### Stored data
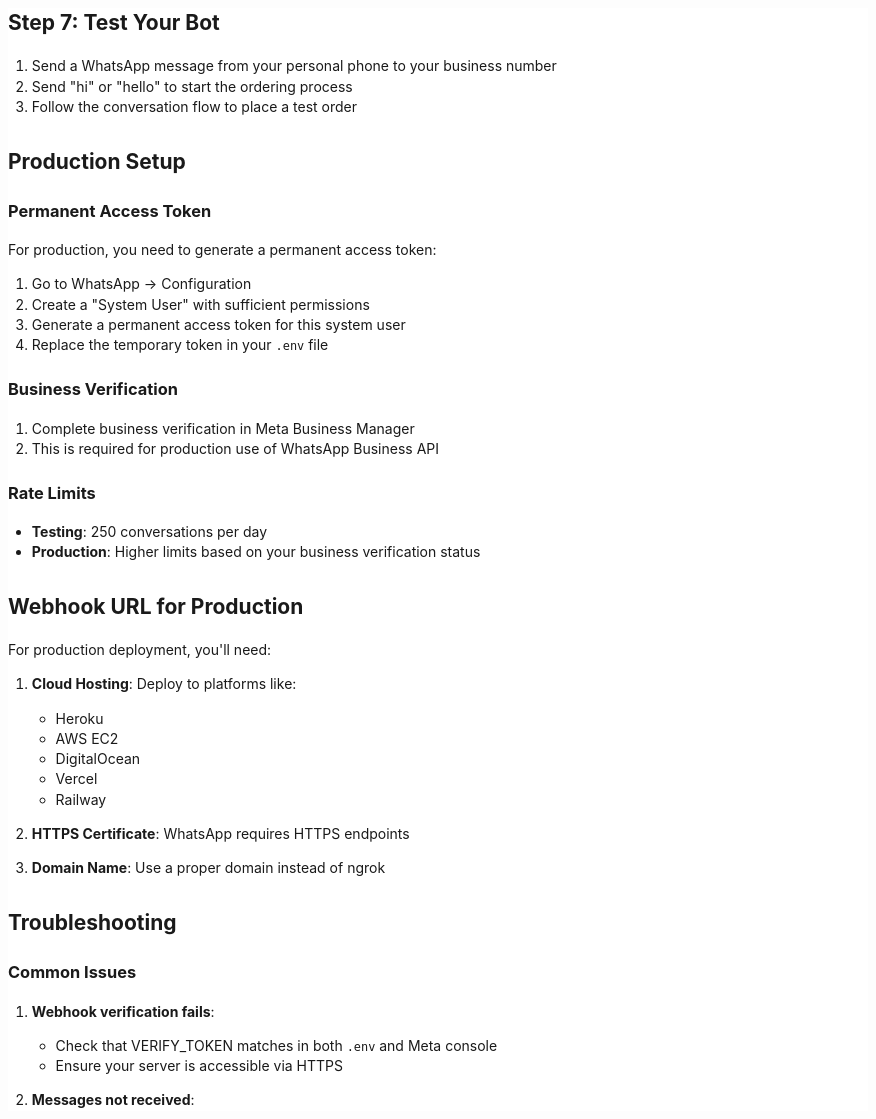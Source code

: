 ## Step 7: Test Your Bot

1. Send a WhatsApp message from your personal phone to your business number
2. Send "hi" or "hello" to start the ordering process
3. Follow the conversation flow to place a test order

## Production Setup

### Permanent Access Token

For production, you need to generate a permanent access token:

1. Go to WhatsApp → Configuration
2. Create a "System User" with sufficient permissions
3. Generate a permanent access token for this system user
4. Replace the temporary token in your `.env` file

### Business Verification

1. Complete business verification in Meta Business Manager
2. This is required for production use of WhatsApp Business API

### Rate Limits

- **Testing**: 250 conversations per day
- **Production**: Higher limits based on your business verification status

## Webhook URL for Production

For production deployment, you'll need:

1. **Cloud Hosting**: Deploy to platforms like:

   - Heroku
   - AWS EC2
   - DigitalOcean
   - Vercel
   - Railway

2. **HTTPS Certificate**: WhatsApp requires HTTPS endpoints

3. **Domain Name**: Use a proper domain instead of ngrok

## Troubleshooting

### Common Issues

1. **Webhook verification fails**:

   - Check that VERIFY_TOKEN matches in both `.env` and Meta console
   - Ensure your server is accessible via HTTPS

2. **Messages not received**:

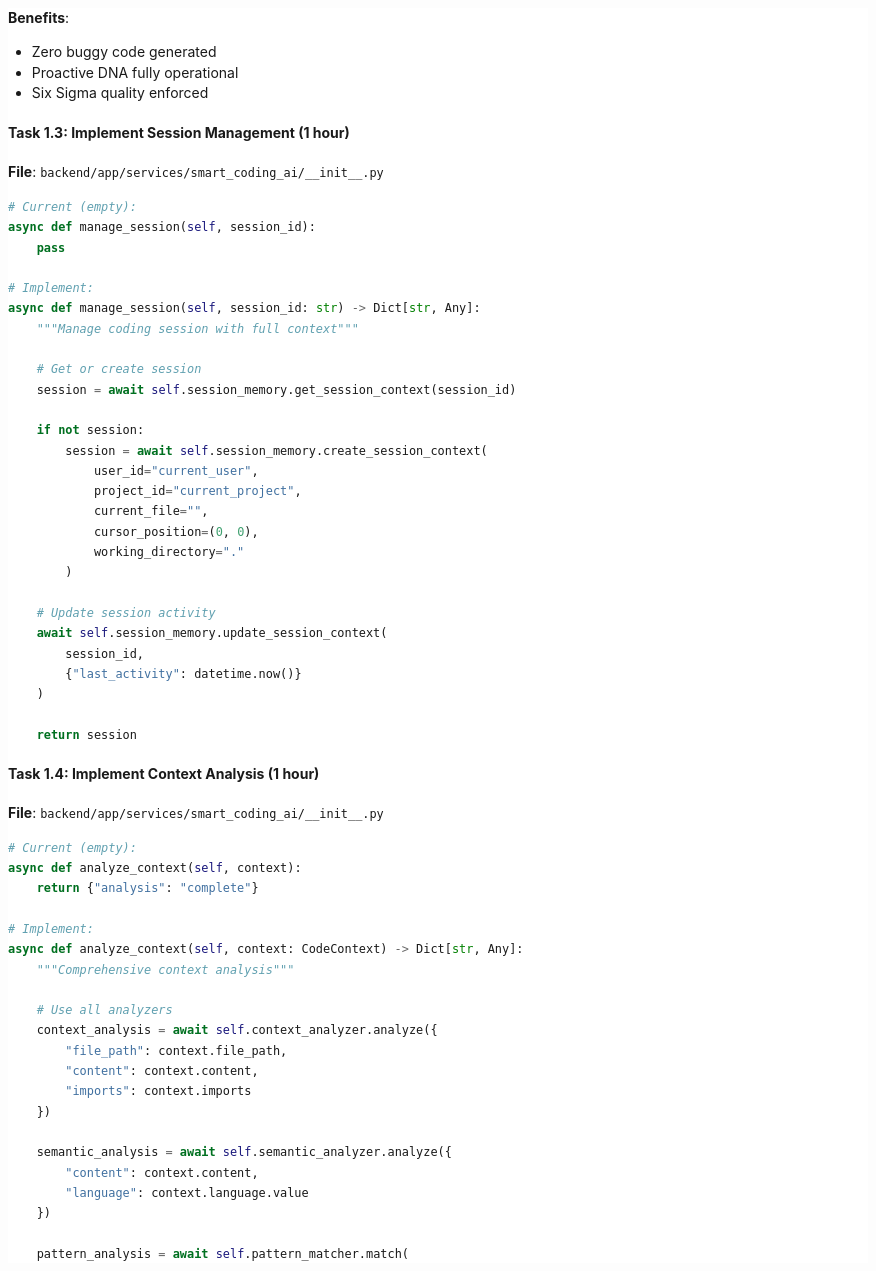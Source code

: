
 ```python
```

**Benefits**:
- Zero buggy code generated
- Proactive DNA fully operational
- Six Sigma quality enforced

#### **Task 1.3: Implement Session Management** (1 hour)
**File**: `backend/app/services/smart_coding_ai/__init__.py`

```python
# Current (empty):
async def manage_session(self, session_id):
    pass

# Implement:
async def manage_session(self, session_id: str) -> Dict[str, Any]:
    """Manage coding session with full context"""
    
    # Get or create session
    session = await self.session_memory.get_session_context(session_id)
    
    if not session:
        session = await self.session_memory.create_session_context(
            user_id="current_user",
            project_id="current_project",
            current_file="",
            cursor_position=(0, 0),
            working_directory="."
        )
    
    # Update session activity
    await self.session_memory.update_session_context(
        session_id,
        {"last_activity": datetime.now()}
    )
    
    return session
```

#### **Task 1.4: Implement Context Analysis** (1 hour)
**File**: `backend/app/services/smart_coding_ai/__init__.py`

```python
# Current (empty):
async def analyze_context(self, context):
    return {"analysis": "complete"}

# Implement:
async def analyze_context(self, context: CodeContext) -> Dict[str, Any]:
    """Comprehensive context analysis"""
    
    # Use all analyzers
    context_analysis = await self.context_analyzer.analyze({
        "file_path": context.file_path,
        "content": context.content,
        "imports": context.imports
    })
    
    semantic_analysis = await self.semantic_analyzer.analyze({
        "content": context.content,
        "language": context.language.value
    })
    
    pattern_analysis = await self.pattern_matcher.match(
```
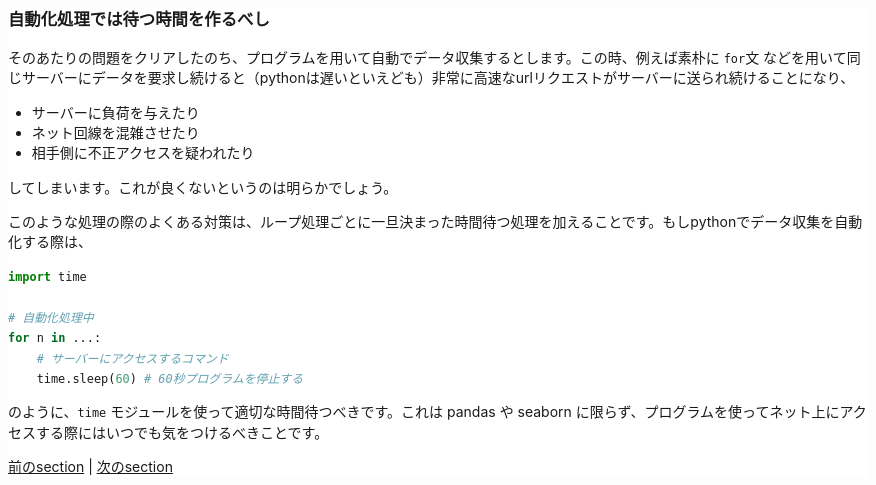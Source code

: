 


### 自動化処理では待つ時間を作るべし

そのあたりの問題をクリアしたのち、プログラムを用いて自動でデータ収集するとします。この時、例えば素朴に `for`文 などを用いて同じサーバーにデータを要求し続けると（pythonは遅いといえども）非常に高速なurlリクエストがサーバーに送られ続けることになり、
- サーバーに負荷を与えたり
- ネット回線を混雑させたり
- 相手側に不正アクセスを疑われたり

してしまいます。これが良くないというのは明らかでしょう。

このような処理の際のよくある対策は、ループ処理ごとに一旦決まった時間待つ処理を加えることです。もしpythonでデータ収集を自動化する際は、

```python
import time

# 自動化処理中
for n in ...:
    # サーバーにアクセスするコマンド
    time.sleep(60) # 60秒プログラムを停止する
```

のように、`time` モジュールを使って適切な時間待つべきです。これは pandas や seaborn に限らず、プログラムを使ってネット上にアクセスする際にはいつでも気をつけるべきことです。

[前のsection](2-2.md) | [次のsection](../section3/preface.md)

### HOW TO COMPLETE THIS TASK
Return all lines from the data above with "self" in them.

### ANSWER BELOW
async def manage_session(self, session_id):
async def manage_session(self, session_id: str) -> Dict[str, Any]:
    session = await self.session_memory.get_session_context(session_id)
        session = await self.session_memory.create_session_context(
    await self.session_memory.update_session_context(
async def analyze_context(self, context):
async def analyze_context(self, context: CodeContext) -> Dict[str, Any]:
    context_analysis = await self.context_analyzer.analyze({
    semantic_analysis = await self.semantic_analyzer.analyze({
    pattern_analysis = await self.pattern_matcher.match(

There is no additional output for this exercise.